There’s a dilemma that the families of public people often face: their public and private personas can be quite different. Perhaps you’re a brilliant musician, author or leader but, as a person in private, you can appear quite dysfunctional, detached, seemingly hypocritical, or even regarded as a thorough asshole. It can be quite difficult in particular pandering to people’s wee foibles – those behaviours that demand conformity with seemingly strange requirements, such as coming home before 10pm or reminding them that you love them, or following proper recipes when cooking, saying “Sorry for your loss” at funerals, or ‘acting responsibly’ by feeding your kids at set times of day.

Here’s the chambered cairn on the summit of Chapel Carn Brea, the last hill in Britain. It’s around 4,000 years old.

So, last night, on the fullmoon, I was processing this stuff, and I sincerely hope it has brought some release and forgiveness to my daughters and ex-partner too – and anyone else who needs it. For forgiveness involves moving to a level where wrongs dissolve and the deeper patterns, causes and effects of life’s sorry events suddenly start fitting together into a more meaningful whole.

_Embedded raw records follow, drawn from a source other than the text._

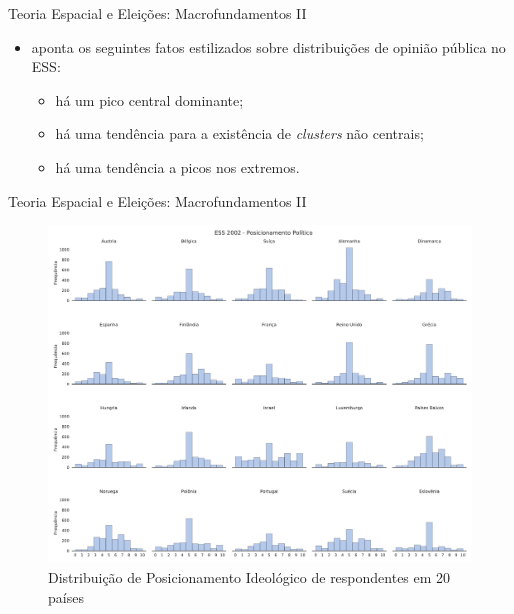 \documentclass{beamer}
\begin{document}
\begin{frame}{Teoria Espacial e Eleições: Macrofundamentos II}

  \begin{itemize}
 \item \textcite{flache2017} aponta os seguintes fatos estilizados sobre
   distribuições de opinião pública no ESS:
    \begin{itemize}
    \item  há um pico central dominante;
    \item há uma tendência para a existência de \textit{clusters} não centrais;
    \item há uma tendência a picos nos extremos.
    \end{itemize}
  \end{itemize}
  
\end{frame}

\begin{frame}{Teoria Espacial e Eleições: Macrofundamentos II}  
  \begin{figure}[H]
      \centering \includegraphics[scale = 0.2]{ims/ess_2002_plots.pdf}
    \caption{ Distribuição de Posicionamento Ideológico de respondentes em 20
      países}
    \label{fig2}
  \end{figure}
\end{frame}
\end{document}
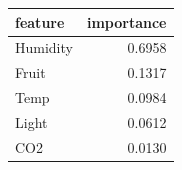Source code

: \begin{tabular}{lr}
\toprule
feature & importance \\
\midrule
Humidity & 0.6958 \\
Fruit & 0.1317 \\
Temp & 0.0984 \\
Light & 0.0612 \\
CO2 & 0.0130 \\
\bottomrule
\end{tabular}
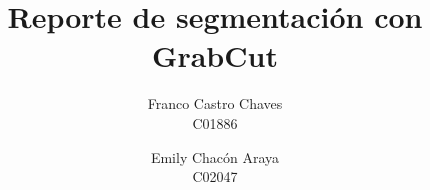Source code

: \documentclass[11pt,a4paper]{article}
\title{Reporte de segmentación con GrabCut}
\author{Franco Castro Chaves\\C01886 \and Emily Chacón Araya\\C02047}
\date{}
\begin{document}
\maketitle

\begin{abstract}

\end{abstract}

\tableofcontents
\newpage









%

\FloatBarrier


\clearpage

\end{document}
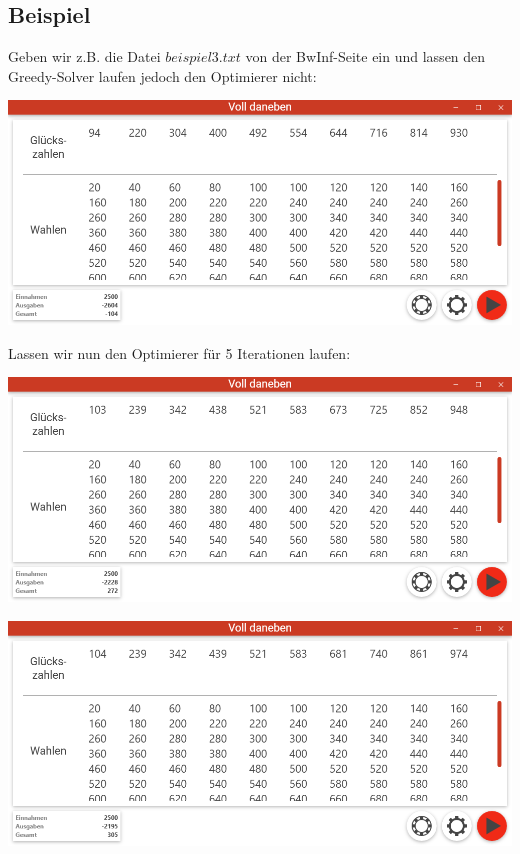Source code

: \documentclass{article}
\begin{document}
\begin{flushleft}
\subsection{Beispiel}
Geben wir z.B. die Datei $beispiel3.txt$ von der BwInf-Seite ein und lassen den Greedy-Solver laufen jedoch den Optimierer nicht:\\
\begin{center}
\includegraphics[scale=.5]{0}
\end{center}
\newpage
Lassen wir nun den Optimierer für 5 Iterationen laufen:\\
\begin{center}
\includegraphics[scale=.5]{5}
\end{center}

\begin{center}
\includegraphics[scale=.5]{50}
\end{center}


\end{flushleft}
\end{document}
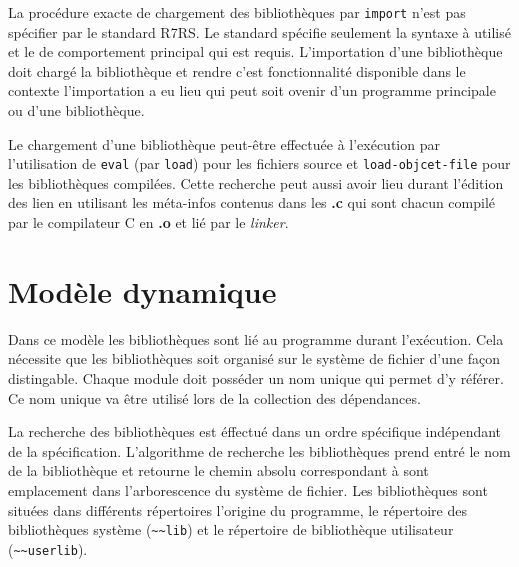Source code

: La procédure exacte de chargement des bibliothèques par \verb|import|
n'est pas spécifier par le standard R7RS. Le standard spécifie seulement la syntaxe
à utilisé et le de comportement principal qui est
requis. L'importation d'une bibliothèque doit chargé la bibliothèque
et rendre c'est fonctionnalité disponible dans le contexte
l'importation a eu lieu qui peut soit ovenir d'un programme principale
ou d'une bibliothèque.

Le chargement d'une bibliothèque peut-être effectuée à l'exécution par
l'utilisation de \texttt{eval} (par \texttt{load}) pour les fichiers source et
\texttt{load-objcet-file} pour les bibliothèques compilées. Cette recherche
peut aussi avoir lieu durant l'édition des lien en utilisant les méta-infos
contenus dans les \textbf{.c} qui sont chacun compilé par le compilateur C
en \textbf{.o} et lié par le \textit{linker}.

\section{Modèle dynamique}
Dans ce modèle les bibliothèques sont lié au programme durant l'exécution. Cela
nécessite que les bibliothèques soit organisé sur le système de fichier d'une façon
distingable. Chaque module doit posséder un nom unique qui permet d'y référer.
Ce nom unique va être utilisé lors de la collection des dépendances.




La recherche des bibliothèques est éffectué dans un ordre spécifique
indépendant de la spécification.  L'algorithme de recherche les bibliothèques
prend entré le nom de la bibliothèque et retourne le chemin absolu
correspondant à sont emplacement dans l'arborescence du système de fichier. Les
bibliothèques sont situées dans différents répertoires l'origine du programme,
le répertoire des bibliothèques système (\lstinline{~~lib}) et le
répertoire de bibliothèque utilisateur (\lstinline{~~userlib}).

Here’s another paradox: those to whom we are closest are often those who uncover and expose in us the deepest of shadows and pain. And vice versa – we do it for them too. This is one of the strange tragedies of love and closeness. I’m sure every one of my readers knows that one from cruel experience!

It’s also a manifestation of the advanced soul-honing opportunities that are available here on Earth. That is to say, it fucking hurts. It gets you deep down, dredging the depths of heart, mind and soul, digging out the hidden ghosts and ghouls lurking in the darkness of buried ‘stuff’. You don’t get this in many worlds. Life might seem easier in the worlds of our dreams and aspirations, or on Arcturus, or the Pure Land, but actually, the grinding action of life on Earth is not only a gift, but also we chose it by coming here. We wanted to do some fast-track soul-evolution. We wanted to get arm-twisted and flogged into transformation. We sought to go for the heavier stakes and to find out what it’s like wading through the slough of despond.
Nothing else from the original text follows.